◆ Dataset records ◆
---*---
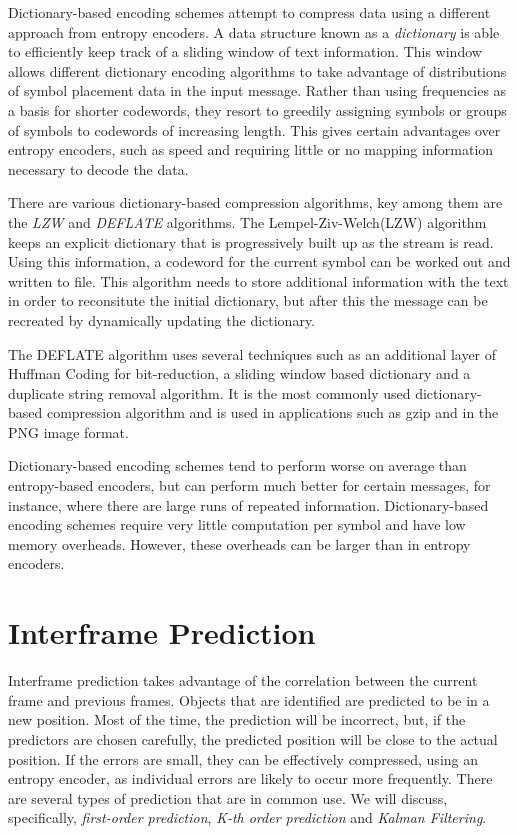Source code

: \documentclass[a4paper,11pt]{report}
\begin{document}
Dictionary-based encoding schemes attempt to compress data using a different approach from entropy encoders\cite{RefWorks:2}. A data structure known as a \emph{dictionary} is able to efficiently keep track of a sliding window of text information. This window allows different dictionary encoding algorithms to take advantage of distributions of symbol placement data in the input message. Rather than using frequencies as a basis for shorter codewords, they resort to greedily assigning symbols or groups of symbols to codewords of increasing length. This gives certain advantages over entropy encoders, such as speed and requiring little or no mapping information necessary to decode the data. 

There are various dictionary-based compression algorithms, key among them are the \emph{LZW} and \emph{DEFLATE} algorithms. The Lempel-Ziv-Welch(LZW) algorithm keeps an explicit dictionary that is progressively built up as the stream is read.\cite{1320134} Using this information, a codeword for the current symbol can be worked out and written to file. This algorithm needs to store additional information with the text in order to reconsitute the initial dictionary, but after this the message can be recreated by dynamically updating the dictionary. 

The DEFLATE algorithm uses several techniques such as an additional layer of Huffman Coding for bit-reduction, a sliding window based dictionary and a duplicate string removal algorithm\cite{deflaterfc}. It is the most commonly used dictionary-based compression algorithm and is used in applications such as gzip and in the PNG image format. 

Dictionary-based encoding schemes tend to perform worse on average than entropy-based encoders, but can perform much better for certain messages, for instance, where there are large runs of repeated information. Dictionary-based encoding schemes require very little computation per symbol and have low memory overheads. However, these overheads can be larger than in entropy encoders. 

\section{Interframe Prediction} 
\label{back_inter}

Interframe prediction takes advantage of the correlation between the current frame and previous frames. Objects that are identified are predicted to be in a new position. Most of the time, the prediction will be incorrect, but, if the predictors are chosen carefully, the predicted position will be close to the actual position. If the errors are small, they can be effectively compressed, using an entropy encoder, as individual errors are likely to occur more frequently. There are several types of prediction that are in common use. We will discuss, specifically, \emph{first-order prediction}, \emph{K-th order prediction} and \emph{Kalman Filtering}.
\end{document}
---*---
◆ Required work ◆
From the line that contains "Interframe prediction takes" down to the last line above, print each line exactly as it appears.

◆ Response to this exercise ◆
Interframe prediction takes advantage of the correlation between the current frame and previous frames. Objects that are identified are predicted to be in a new position. Most of the time, the prediction will be incorrect, but, if the predictors are chosen carefully, the predicted position will be close to the actual position. If the errors are small, they can be effectively compressed, using an entropy encoder, as individual errors are likely to occur more frequently. There are several types of prediction that are in common use. We will discuss, specifically, \emph{first-order prediction}, \emph{K-th order prediction} and \emph{Kalman Filtering}.
\end{document}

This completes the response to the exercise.